Antes de la elección, sin embargo, Sabesp evitó cualquier cosa que oliera a racionamiento. Como resultado, un paulistano de cada cuatro usa más agua ahora que en 2013.

Industria adaptada

Hasta ahora, la sequia ha hecho poco daño económico. Las cosechas de la caña de azúcar y otros cultivos fueron desalentadoras, pero no calamitosas. La industria, que consume solo 15 por ciento del agua de la ciudad, se ha adaptado hasta ahora.

Gracias a años de inversión, Ambev, una importante cervecería, ahora necesita solo 3.3 litros de agua para hacer uno de cerveza, por debajo de los cinco litros necesarios en 2002.

El principal riesgo es que la sequia produzca un racionamiento de la electricidad, 80 por ciento de la cual es generada por hidrofuerza. Durante una sequia en 2001, el gobierno ordenó un recorte del 20 por ciento en el consumo de electricidad. Si eso sucediera de nievo reduciría 0.5 puntos porcentuales al crecimiento del PIB del año próximo, estima Artur Passos, de Itaú BBA, un banco de inversión.

Thymos Energia, una firma consultora, sitúa el riesgo de racionamiento en uno de cinco. Si la economía de Brasil no estuviera al borde de la recesión, sería mucho más alto.

Políticos actúan, pero tarde

MEDIDAS • Pasadas las elecciones, los políticos han empezado a actuar. El gobernador de Sao Paulo, Geraldo Alckmin, cuyo partido encabeza la oposición de centro-derecha al gobierno federal en Brasilia, ha pedido a la Presidenta Dilma Rousseff – también reelegida en octubre – ayuda federal con proyectos que costarán 1,300 millones de dólares. Estos van desde lo rutinario hasta lo grandioso, desde reemplazar tuberías rotas hasta construir canales para transportar agua desde ríos distantes.

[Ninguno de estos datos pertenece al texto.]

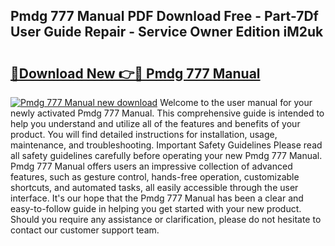 ## Pmdg 777 Manual PDF Download Free - Part-7Df User Guide Repair - Service Owner Edition iM2uk

# <h2><a href="http://cf15487.oget.top/?id=Pmdg+777+Manual">🔗Download New 👉🔴 Pmdg 777 Manual</a></h2>

[![Pmdg 777 Manual new download](https://i.imgur.com/5g1atiW.png)](http://cf15487.oget.top/?id=Pmdg+777+Manual)
Welcome to the user manual for your newly activated Pmdg 777 Manual. This comprehensive guide is intended to help you understand and utilize all of the features and benefits of your product. You will find detailed instructions for installation, usage, maintenance, and troubleshooting. Important Safety Guidelines Please read all safety guidelines carefully before operating your new Pmdg 777 Manual. Pmdg 777 Manual offers users an impressive collection of advanced features, such as gesture control, hands-free operation, customizable shortcuts, and automated tasks, all easily accessible through the user interface. It's our hope that the Pmdg 777 Manual has been a clear and easy-to-follow guide in helping you get started with your new product. Should you require any assistance or clarification, please do not hesitate to contact our customer support team.
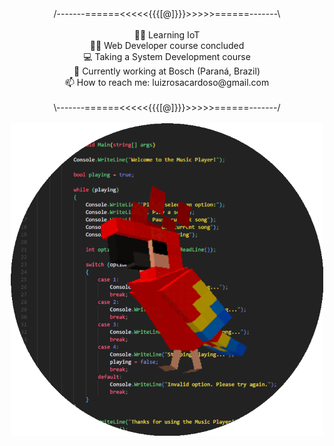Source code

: <div align='center'>
/-------======<<<<<{{{[@]}}}>>>>>======-------\<br><br>
👨‍💻 Learning IoT<br>
👨‍🎓 Web Developer course concluded<br>
💻 Taking a System Development course<br>
🦾 Currently working at Bosch (Paraná, Brazil)<br>
📫 How to reach me: luizrosacardoso@gmail.com<br><br>
\-------======<<<<<{{{[@]}}}>>>>>======-------/<br>
</div>

<div align='center'>
<br>
<img src='parrot circle.gif' align='top' width=500>
</div>
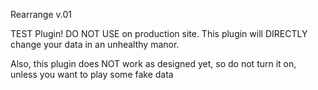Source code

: Rearrange
v.01

TEST Plugin! DO NOT USE on production site.
This plugin will DIRECTLY change your data in an unhealthy manor.

Also, this plugin does NOT work as designed yet, so do not turn it on, unless
you want to play some fake data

El 11 de diciembre, Alckmin designó a un nuevo secretario de recursos hídricos que, a diferencia de su predecesor, es hidrólogo.

El gobernador también ha ofrecido descuentos más pequeños a los consumidores que ahorren menos de 20 por ciento, pero poco sensatamente se niega a imponer multas por el uso excesivo, que son más efectivas para reducir el consumo. Sao Paulo también debería cobrar por el uso de agua de las casas individuales: Actualmente mide solo el consumo de los bloques de departamentos.

Si 2015 es tan seco como ha sido 2014, el consumo tendrá que caer en un 40 por ciento adicional para mantener los grifos con agua corriente, estima Porto. Ese no es un objetivo imposible, dada la cantidad de agua que desperdician los paulistanos. Si el clima se vuelve más húmedo, sin embargo, será más difícil imponer esos sacrificios.

“Lo primero que la lluvia borra”, según un dicho del noreste semiárido de Brasil, “es el recuerdo de una sequía”.

20 Millones de habitantes tiene la ciudad de Sao Paulo.

53 Galones de agua al día aproximadamente consume el residente promedio de Sao Paulo.

40 Galones de agua utiliza por día un ciudadano de europeo.